[Source data]
^^^^^^^^^^^^^^^^

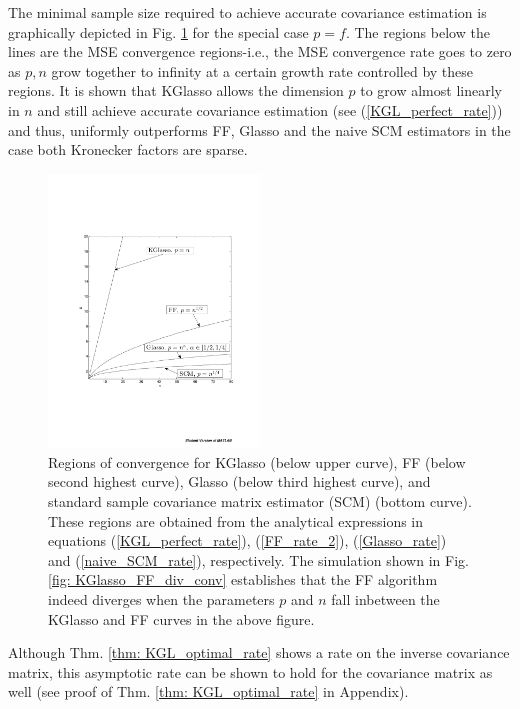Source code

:\documentclass[journal,11pt,draftcls,onecolumn]{IEEEtran}
\begin{document}
The minimal sample size required to achieve accurate covariance estimation is graphically depicted in Fig. \ref{fig: visRate} for the special case $p=f$. The regions below the lines are the MSE convergence regions-i.e., the MSE convergence rate goes to zero as $p,n$ grow together to infinity at a certain growth rate controlled by these regions. It is shown that KGlasso allows the dimension $p$ to grow almost linearly in $n$ and still achieve accurate covariance estimation (see (\ref{KGL_perfect_rate})) and thus, uniformly outperforms FF, Glasso and the naive SCM estimators in the case both Kronecker factors are sparse.
\begin{figure}[htp]
	\centering
		\includegraphics[width=0.50\textwidth]{./Sim/visRates.pdf}
	\caption{Regions of convergence for KGlasso (below upper curve), FF (below second highest curve), Glasso (below third highest curve), and standard sample covariance matrix estimator (SCM) (bottom curve). These regions are obtained from the analytical expressions in equations (\ref{KGL_perfect_rate}),  (\ref{FF_rate_2}), (\ref{Glasso_rate})  and  (\ref{naive_SCM_rate}), respectively. The simulation shown in Fig. \ref{fig: KGlasso_FF_div_conv} establishes that the FF algorithm indeed diverges when the parameters $p$ and $n$ fall inbetween the KGlasso and FF curves in the above figure.}
	\label{fig: visRate}
\end{figure}

Although Thm. \ref{thm: KGL_optimal_rate} shows a rate on the inverse covariance matrix, this asymptotic rate can be shown to hold for the covariance matrix as well (see proof of Thm. \ref{thm: KGL_optimal_rate} in Appendix).
\end{document}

^^^^^^^^^^^^^^^^

Collect the lines of the records that include the string "figure".

• Exercise solution
\begin{figure}[htp]
	\caption{Regions of convergence for KGlasso (below upper curve), FF (below second highest curve), Glasso (below third highest curve), and standard sample covariance matrix estimator (SCM) (bottom curve). These regions are obtained from the analytical expressions in equations (\ref{KGL_perfect_rate}),  (\ref{FF_rate_2}), (\ref{Glasso_rate})  and  (\ref{naive_SCM_rate}), respectively. The simulation shown in Fig. \ref{fig: KGlasso_FF_div_conv} establishes that the FF algorithm indeed diverges when the parameters $p$ and $n$ fall inbetween the KGlasso and FF curves in the above figure.}
\end{figure}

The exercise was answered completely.